I soaked the barrel in a gallon ziplock bag with enough Evaporust to cover it. It worked well with my rifle bores, but I was able to seal them at the nipple. Since this pistol wasn't blued, it was safe to soak the whole thing.
 
I would have started with hot soap and water. Then onto other treatments. Let us know how your barrel turns out and congratulations on a good score.
 
I used hot soapy water to get the BP contaminants out of it after I fired it a couple of times. The barrel was clean when I put it in the Evaporust. Now there's no rust at all in the bore.
When I get it back together, I have to get it to spark. It sparked well at the store and at a friend's house and I was able to shoot it twice, but now it's not sparking. It either does nothing or it makes one or two, but not enough to ignite the pan. I pulled the bullet out and dumped the powder before I thought to use a lighter to ignite the pan.
 
I worked with a guy that set off a Bic lighter in his shirt pocket when stick welding (they think a chunk of hot slag burner into the plastic lighter ) he got burner pretty bad it would have been worse if he didnt have welding sleves and gloves on
 
The Harpers Ferry are generally pretty good sparkers but they are sensitive to flint size and sharpness. If this is the flint that was sparking well before just knap it back a bit and it should spark OK.
 
Did you soak the frizzen?
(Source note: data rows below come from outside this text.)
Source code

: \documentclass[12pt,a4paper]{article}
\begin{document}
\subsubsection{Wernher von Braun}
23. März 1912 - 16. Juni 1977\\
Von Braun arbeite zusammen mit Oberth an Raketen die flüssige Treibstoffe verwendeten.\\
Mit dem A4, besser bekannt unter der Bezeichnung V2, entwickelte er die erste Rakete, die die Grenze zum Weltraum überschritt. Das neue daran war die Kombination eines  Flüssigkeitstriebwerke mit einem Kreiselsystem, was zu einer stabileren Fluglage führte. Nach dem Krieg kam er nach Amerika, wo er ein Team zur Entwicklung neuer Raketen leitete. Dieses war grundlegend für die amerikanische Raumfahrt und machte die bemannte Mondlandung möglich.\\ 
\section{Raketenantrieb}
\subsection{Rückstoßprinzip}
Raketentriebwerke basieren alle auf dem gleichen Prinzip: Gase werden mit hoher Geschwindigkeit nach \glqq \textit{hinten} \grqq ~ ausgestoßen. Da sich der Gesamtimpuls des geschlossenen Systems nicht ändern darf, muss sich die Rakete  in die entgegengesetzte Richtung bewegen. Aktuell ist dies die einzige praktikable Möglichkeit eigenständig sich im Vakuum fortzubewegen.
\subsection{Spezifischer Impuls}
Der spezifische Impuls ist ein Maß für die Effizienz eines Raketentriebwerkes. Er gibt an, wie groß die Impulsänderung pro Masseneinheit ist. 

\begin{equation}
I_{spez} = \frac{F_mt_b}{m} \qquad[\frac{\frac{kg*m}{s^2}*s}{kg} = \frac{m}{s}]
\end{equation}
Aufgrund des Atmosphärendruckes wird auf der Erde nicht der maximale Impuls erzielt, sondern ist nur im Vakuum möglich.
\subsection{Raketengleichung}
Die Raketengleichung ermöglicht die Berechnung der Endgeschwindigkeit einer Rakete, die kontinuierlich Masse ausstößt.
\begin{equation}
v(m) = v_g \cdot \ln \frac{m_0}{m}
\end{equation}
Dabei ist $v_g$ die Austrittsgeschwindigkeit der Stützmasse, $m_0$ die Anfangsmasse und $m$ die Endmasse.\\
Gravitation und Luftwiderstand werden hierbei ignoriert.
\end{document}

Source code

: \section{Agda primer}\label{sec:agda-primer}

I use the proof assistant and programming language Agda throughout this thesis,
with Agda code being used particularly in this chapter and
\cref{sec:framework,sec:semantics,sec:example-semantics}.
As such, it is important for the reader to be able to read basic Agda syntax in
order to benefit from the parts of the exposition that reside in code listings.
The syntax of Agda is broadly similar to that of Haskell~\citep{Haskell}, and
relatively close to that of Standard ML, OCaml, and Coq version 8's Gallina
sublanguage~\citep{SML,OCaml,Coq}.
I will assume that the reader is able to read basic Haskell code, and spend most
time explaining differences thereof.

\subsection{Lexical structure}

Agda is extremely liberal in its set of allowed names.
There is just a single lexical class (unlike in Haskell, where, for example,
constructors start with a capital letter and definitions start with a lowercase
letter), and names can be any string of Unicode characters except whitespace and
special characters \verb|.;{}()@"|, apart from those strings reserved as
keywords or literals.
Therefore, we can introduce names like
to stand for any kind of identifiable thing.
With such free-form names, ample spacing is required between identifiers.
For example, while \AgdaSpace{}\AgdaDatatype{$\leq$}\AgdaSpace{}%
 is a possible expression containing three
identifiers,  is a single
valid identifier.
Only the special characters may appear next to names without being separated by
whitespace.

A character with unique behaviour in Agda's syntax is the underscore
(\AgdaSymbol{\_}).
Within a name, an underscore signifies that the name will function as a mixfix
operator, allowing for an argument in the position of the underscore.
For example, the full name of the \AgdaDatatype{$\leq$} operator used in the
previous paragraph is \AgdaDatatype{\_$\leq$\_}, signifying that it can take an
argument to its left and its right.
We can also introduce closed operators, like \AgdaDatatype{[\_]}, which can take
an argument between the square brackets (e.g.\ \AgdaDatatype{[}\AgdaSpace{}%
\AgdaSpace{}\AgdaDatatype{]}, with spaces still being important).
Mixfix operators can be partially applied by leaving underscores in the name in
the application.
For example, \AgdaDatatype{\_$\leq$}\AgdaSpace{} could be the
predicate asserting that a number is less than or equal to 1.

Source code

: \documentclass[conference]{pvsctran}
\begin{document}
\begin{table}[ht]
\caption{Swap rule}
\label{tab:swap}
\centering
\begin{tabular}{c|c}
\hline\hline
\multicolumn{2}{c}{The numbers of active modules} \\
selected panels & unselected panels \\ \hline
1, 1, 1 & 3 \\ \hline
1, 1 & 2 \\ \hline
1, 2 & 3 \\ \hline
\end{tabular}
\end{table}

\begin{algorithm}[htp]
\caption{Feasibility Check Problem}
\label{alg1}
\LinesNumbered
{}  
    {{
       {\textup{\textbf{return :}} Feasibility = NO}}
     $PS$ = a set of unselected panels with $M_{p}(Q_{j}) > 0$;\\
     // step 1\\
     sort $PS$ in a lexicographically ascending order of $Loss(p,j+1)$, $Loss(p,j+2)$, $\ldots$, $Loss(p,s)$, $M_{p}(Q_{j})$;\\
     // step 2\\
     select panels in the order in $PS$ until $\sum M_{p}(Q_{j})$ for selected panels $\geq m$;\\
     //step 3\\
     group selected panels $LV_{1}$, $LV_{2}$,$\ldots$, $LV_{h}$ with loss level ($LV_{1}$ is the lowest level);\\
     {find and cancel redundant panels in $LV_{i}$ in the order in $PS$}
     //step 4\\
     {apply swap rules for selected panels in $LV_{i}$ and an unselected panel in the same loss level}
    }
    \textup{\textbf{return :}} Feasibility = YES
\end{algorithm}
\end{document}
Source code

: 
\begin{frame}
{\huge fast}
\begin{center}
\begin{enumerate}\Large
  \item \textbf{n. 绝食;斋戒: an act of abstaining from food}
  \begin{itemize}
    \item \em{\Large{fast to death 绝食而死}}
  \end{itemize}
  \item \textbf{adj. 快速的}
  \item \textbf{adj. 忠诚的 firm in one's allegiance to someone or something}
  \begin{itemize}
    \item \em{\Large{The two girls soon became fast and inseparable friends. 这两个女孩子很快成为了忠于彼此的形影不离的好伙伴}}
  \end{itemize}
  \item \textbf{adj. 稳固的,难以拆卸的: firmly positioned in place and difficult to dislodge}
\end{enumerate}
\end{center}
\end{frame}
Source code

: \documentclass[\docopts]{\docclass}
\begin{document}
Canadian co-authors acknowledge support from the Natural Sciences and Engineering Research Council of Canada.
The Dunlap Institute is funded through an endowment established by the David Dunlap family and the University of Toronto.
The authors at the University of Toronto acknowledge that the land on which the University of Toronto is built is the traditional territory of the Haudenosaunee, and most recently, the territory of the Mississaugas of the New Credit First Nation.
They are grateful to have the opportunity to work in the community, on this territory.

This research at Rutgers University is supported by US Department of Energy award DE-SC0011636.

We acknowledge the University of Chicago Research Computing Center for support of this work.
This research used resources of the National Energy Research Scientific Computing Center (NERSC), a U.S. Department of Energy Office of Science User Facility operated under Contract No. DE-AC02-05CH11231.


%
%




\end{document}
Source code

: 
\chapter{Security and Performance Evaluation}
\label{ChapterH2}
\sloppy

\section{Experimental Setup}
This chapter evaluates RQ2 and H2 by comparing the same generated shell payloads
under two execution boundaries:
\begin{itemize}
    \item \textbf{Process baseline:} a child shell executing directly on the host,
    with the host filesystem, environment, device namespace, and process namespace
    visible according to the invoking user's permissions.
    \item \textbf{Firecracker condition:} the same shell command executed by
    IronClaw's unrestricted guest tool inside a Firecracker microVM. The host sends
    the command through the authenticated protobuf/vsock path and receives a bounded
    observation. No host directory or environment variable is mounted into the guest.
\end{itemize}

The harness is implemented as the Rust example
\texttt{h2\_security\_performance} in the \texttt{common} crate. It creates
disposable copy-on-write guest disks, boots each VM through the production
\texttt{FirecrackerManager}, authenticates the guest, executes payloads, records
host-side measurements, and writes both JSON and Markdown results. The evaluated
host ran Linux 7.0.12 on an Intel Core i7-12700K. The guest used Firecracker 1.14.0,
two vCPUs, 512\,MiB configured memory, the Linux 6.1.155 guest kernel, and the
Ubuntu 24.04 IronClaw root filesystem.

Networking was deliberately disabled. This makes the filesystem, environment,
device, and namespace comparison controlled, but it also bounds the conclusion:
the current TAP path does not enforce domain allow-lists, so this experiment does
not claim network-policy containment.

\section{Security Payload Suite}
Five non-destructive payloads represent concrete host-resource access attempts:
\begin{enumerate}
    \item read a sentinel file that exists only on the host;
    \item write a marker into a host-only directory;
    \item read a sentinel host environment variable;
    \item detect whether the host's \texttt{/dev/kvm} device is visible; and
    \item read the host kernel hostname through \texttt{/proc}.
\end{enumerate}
If so maybe there is residue on the face that is retarding the spark...ability(did I just invent a word?)of the frizzen. Ditto on what Denster mentioned. Sharp flints are the best sparkers.
 
When you scrubbed it down, you may have ''cleaned'' the hardness right off the frizzen. I did this once with steel wool, I hadn't had much to do with flinters for years, being mainly a BP cartridge and revolver kinda guy, and when I scrubbed the rust off the gun, I noticed scratches on the frizzen of my new [to me] used Tower Pistol. ''That'll never do'', says I , and I got busy with the wet or dry 600 grit. Took those nasty scratches right off! Also reduced my spark to about 1/4 of what it had been, and changed a reliable Flinter into a wall ornament! Fortunately a welder buddy of mine had torches and a hardening compound known as Kasnit, and had me all fixed up in no time!